Transisi energi membantu perusahaan menghadapi risiko finansial.

Rep: Lintar Satria/ Red: Satria K Yudha
Warga memeriksa panel surya yang terpasang di atap rumahnya di Dusun Repok Teres, Desa Buwun Mas, Kecamatan Sekotong, Lombok Barat, NTB, Sabtu (8/2/2025). Warga setempat menggunakan panel surya sebagai sumber energi alternatif yang ramah lingkungan untuk menyalakan lampu yang dapat menjadi solusi khususnya di daerah terpencil dan pedalaman yang masih mengalami kesulitan listrik.
Foto: ANTARA FOTO/Ahmad Subaidi
Warga memeriksa panel surya yang terpasang di atap rumahnya di Dusun Repok Teres, Desa Buwun Mas, Kecamatan Sekotong, Lombok Barat, NTB, Sabtu (8/2/2025). Warga setempat menggunakan panel surya sebagai sumber energi alternatif yang ramah lingkungan untuk menyalakan lampu yang dapat menjadi solusi khususnya di daerah terpencil dan pedalaman yang masih mengalami kesulitan listrik.

REPUBLIKA.CO.ID, JAKARTA – Pemerintah melalui Kementerian Energi dan Sumber Daya Mineral (ESDM) resmi meluncurkan Rencana Usaha Penyediaan Tenaga Listrik (RUPTL) 2025–2034, yang diproyeksikan menjadi arah baru bagi transisi energi Indonesia. Dalam rencana ini, permintaan listrik nasional diperkirakan melonjak 67 persen dalam satu dekade, dari 306 TWh pada 2024 menjadi 511 TWh pada 2034.
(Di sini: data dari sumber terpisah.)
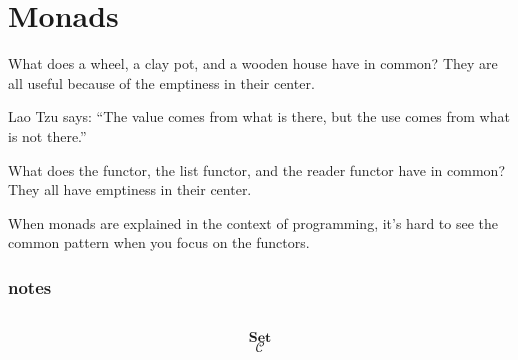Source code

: \documentclass[DaoFP]{subfiles}
\begin{document}
\setcounter{chapter}{12}

\chapter{Monads}

What does a wheel, a clay pot, and a wooden house have in common? They are all useful because of the emptiness in their center. 

Lao Tzu says: ``The value comes from what is there, but the use comes from what is not there.''

What does the  functor, the list functor, and the reader functor have in common? They all have emptiness in their center. 

When monads are explained in the context of programming, it's hard to see the common pattern when you focus on the functors. 

\subsection{notes}


\begin{exercise}
\end{exercise}

\begin{haskell}
\end{haskell}

\[
 \begin{tikzcd}
  \end{tikzcd}
\]

\[   \mathbf{Set} \]
\[   \mathcal{C} \]
\end{document}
Untuk memenuhi lonjakan tersebut, PLN menargetkan penambahan kapasitas pembangkit sebesar 69,5 gigawatt (GW), dengan mayoritas berasal dari energi baru dan terbarukan (EBT). Porsi EBT dalam pembangkit baru mencapai 61 persen, mencakup 17,1 GW tenaga surya, 11,7 GW tenaga air, 7,2 GW tenaga angin, 5,2 GW panas bumi, dan 0,9 GW bioenergi.

Baca Juga

RUPTL juga mencakup pengembangan penyimpanan energi hingga 10,3 GW, sebagai bagian dari strategi integrasi sistem kelistrikan berbasis EBT.

“Dengan permintaan listrik yang terus meningkat dan pelarangan pembangunan PLTU baru, pengadaan dan pembangunan proyek EBT yang tepat waktu sangat krusial untuk menjaga ketahanan energi nasional,” ujar Analis Senior Iklim dan Energi dari lembaga think tank Ember, Dody Setiawan, Selasa (27/5/2025).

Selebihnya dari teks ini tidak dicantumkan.